A busy year for herons

The Grey Herons on the island have taken breeding seriously this year. The pair at the east end of the island certainly have eggs, as there has been a sitting bird in the nest for several days.

Nothing could be seen in the west nest at first, but then a heron stood up, shook itself, turned round and sat down facing the other way. So it looks as if this nest has eggs too.

There was a full house in the middle nest -- how convenient that it has two storeys. The parents were in the upper nest and the two young ones below them in the main nest where they were hatched.

A Song Thrush sang in the rain on the shore opposite beside the Serpentine Lodge.

Redwings were spread out in the trees west of the leaf yard making a mild twittering.
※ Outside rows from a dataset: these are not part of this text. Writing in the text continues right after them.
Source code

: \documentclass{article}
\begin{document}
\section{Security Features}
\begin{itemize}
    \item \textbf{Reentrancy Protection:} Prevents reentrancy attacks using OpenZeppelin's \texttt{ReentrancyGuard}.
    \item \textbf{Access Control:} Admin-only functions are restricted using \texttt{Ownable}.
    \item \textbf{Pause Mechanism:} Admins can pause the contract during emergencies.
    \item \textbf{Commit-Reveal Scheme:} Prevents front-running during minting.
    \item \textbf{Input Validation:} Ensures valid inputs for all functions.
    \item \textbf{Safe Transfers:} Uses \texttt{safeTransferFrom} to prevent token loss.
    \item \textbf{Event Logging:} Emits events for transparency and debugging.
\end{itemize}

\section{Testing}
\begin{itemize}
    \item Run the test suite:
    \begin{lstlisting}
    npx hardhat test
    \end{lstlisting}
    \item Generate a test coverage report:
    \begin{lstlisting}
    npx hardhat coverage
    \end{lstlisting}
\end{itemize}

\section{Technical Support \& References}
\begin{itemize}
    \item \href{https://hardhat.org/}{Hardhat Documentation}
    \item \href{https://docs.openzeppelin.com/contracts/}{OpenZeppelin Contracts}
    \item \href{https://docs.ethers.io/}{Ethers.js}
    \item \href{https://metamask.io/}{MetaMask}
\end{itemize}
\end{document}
This tree held only a few of quite a large flock.

A Robin under a bush in the Rose Garden looked depressed, but the rain makes worms easier to catch ...

... and a young Herring Gull was searching busily for them on the flooded lawn nearby.

A Great Tit was looking for bugs in the blossom in the shrubbery ...

... as were a Coal Tit at the northwest corner of the bridge ...

... and a damp but cheerfully twittering Blue Tit near the Albert Memorial.

A Pied Wagtail at the Round Pond found a beetle in a puddle ...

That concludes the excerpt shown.